• _ACTION ITEM_: Begin at the line below that contains "Re-escrevendo o lado" and write out every line from there to the end of the entries, exactly.

• _DATASET EXCERPTS_:

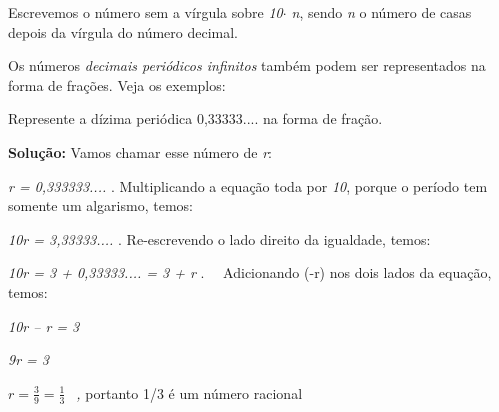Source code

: \begin{caixa}
\begin{Center}
Escrevemos o número sem a vírgula sobre \textit{10$ \cdot $ n}, sendo \textit{n} o número de casas depois da vírgula do número decimal.
\end{Center}
\end{caixa}

\begin{justify}
Os números \textit{decimais periódicos infinitos} também podem ser representados na forma de frações. Veja os exemplos:
\end{justify}

\begin{texemplo}
Represente a dízima periódica 0,33333.... na forma de fração.


\begin{justify}
\textbf{Solução: }Vamos chamar esse número de \textit{r}:
\end{justify}


\begin{justify}
\quad \textit{r = 0,333333....} . Multiplicando a equação toda por \textit{10}, porque o período tem somente um algarismo, temos:
\end{justify}

\begin{justify}
\quad \textit{10r = 3,33333....} . Re-escrevendo o lado direito da igualdade, temos:
\end{justify}

\begin{justify}
\quad \textit{10r = 3 + 0,33333.... = 3 + r} .~~ Adicionando (-r) nos dois lados da equação, temos:
\end{justify}

\begin{justify}
\quad \textit{10r – r = 3}
\end{justify}

\begin{justify}
\quad \textit{9r = 3}
\end{justify}

\begin{justify}
\quad  \( r=\frac{3}{9}=\frac{1}{3}~~ \) \textit{, }portanto 1/3 é um número racional\textit{ \qedsymbol{}}
\end{justify}
\end{texemplo}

• _FINISHED TASK_:
\quad \textit{10r = 3,33333....} . Re-escrevendo o lado direito da igualdade, temos:
\end{justify}

\begin{justify}
\quad \textit{10r = 3 + 0,33333.... = 3 + r} .~~ Adicionando (-r) nos dois lados da equação, temos:
\end{justify}

\begin{justify}
\quad \textit{10r – r = 3}
\end{justify}

\begin{justify}
\quad \textit{9r = 3}
\end{justify}

\begin{justify}
\quad  \( r=\frac{3}{9}=\frac{1}{3}~~ \) \textit{, }portanto 1/3 é um número racional\textit{ \qedsymbol{}}
\end{justify}
\end{texemplo}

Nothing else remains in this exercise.